Süddeutsche Zeitung

Stadt München:Mann soll Gebühren für 41 Nachbarn auslegen

Die Stadt verlangt von einem Ramersdorfer, das Entgelt für Niederschlagswasser vorzustrecken. Das Geld könne er sich dann in der Siedlung selbst zurückholen. Nun beschäftigt sich sogar der Landtag mit dem Fall.

Von Hubert Grundner

"Einer für alle, alle für einen!" Mit diesem Wahlspruch haben die drei Musketiere aus Alexandre Dumas' gleichnamigem Roman Generationen von Leserinnen und Lesern begeistert. Vielleicht ließ sich davon aber auch ein deutscher Verwaltungsbeamter beim Verfassen einer Gebührensatzung inspirieren, allerdings mit erwartbarem literarischen Ergebnis. Bei ihm kondensierte dieses Sinnbild von Edelmut und unverbrüchlicher Freundschaft zur: Gesamtschuldnerschaft. Wer nun vermutet, dass sich hinter dem Begriff unangenehme Pflichten verbergen, hat recht. Ganz konkret hat diese Erfahrung vor kurzem Matthias Schmidt machen müssen.

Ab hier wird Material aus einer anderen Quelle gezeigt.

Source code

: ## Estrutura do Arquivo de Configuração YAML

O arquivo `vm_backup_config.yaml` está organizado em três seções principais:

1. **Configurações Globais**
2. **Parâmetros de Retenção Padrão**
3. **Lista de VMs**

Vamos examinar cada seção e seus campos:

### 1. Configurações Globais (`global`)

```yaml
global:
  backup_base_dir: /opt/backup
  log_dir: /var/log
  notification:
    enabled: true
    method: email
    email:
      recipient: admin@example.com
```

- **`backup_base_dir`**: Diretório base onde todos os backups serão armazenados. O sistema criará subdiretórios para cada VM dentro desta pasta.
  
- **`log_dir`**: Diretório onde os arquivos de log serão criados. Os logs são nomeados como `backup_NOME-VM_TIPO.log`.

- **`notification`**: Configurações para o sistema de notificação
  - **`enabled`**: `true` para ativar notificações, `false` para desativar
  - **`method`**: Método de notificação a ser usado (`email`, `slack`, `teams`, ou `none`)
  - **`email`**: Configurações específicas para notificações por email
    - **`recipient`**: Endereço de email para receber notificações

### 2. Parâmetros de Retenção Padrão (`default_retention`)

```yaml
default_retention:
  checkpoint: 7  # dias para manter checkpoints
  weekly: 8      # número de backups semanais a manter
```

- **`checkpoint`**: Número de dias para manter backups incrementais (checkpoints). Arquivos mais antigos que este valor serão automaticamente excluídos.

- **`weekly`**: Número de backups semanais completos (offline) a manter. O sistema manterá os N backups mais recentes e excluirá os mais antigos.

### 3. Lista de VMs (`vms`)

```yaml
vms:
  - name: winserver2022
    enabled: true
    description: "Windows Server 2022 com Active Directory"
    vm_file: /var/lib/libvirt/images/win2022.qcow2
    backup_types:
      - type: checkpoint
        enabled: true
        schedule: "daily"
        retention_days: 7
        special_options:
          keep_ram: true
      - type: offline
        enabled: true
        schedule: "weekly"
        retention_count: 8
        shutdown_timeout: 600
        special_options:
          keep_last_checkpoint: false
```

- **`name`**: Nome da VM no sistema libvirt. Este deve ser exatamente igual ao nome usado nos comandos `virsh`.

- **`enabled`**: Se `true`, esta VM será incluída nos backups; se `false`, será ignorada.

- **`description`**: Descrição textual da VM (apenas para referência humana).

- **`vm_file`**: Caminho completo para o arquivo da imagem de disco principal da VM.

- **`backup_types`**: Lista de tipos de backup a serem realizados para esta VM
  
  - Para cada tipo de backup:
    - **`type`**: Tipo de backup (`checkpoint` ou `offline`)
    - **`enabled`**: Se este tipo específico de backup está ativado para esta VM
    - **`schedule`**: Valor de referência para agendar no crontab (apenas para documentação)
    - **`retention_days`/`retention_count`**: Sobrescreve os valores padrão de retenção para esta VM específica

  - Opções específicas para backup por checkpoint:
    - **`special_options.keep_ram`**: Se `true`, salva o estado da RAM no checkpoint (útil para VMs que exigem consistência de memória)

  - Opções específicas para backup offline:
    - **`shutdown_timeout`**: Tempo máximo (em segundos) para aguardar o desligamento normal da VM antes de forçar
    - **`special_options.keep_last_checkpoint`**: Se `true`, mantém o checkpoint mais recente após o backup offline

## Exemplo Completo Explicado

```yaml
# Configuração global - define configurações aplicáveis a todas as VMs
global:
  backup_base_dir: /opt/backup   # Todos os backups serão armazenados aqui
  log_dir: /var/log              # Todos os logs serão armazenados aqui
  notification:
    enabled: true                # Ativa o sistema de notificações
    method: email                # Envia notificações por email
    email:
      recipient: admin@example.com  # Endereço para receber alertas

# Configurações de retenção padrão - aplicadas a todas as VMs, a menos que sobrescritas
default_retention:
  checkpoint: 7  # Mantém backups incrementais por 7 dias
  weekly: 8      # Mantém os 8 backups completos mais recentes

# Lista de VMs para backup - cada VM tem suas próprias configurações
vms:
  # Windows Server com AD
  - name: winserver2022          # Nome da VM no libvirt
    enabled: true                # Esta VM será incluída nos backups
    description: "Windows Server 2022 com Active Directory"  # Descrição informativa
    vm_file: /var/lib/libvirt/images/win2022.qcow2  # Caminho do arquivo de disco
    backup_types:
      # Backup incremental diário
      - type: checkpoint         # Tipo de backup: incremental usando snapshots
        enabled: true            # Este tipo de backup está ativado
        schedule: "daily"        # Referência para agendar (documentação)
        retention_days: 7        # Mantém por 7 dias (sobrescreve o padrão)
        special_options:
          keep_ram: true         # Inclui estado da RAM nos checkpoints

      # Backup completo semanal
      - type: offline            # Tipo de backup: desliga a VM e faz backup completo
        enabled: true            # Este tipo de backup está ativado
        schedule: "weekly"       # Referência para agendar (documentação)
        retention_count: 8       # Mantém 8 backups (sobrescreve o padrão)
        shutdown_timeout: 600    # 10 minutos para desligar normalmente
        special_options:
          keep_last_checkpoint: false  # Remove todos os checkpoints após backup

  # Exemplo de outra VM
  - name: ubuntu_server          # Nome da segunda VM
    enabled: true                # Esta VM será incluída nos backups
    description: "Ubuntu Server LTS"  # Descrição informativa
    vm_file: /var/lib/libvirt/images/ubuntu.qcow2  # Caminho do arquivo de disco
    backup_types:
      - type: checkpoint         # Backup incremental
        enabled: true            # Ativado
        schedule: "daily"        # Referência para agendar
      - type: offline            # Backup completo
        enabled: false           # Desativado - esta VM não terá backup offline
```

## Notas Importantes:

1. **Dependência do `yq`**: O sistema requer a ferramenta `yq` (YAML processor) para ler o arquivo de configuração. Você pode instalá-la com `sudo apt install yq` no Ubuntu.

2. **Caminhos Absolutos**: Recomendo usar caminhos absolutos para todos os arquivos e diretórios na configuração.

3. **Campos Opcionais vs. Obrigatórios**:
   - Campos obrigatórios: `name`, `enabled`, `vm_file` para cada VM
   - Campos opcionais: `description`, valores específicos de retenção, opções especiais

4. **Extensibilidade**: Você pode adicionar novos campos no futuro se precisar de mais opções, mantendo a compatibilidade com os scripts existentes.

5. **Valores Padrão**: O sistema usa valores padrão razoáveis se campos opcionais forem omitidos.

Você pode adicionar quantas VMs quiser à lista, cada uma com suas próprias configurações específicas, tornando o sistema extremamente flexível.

Der Diplom-Physiker lebt mit Frau und Kindern in der Siedlung, die Anfang der Sechzigerjahre südlich der Stethaimerstraße und nördlich der Roritzerstraße zwischen Hofangerstraße und Am Graben in Ramersdorf gebaut wurde. Kurz vor Weihnachten vergangenen Jahres erscheint dort ein Bote und übergibt Schmidt persönlich, da Verjährung droht, einen Bescheid der Münchner Stadtentwässerung (MSE).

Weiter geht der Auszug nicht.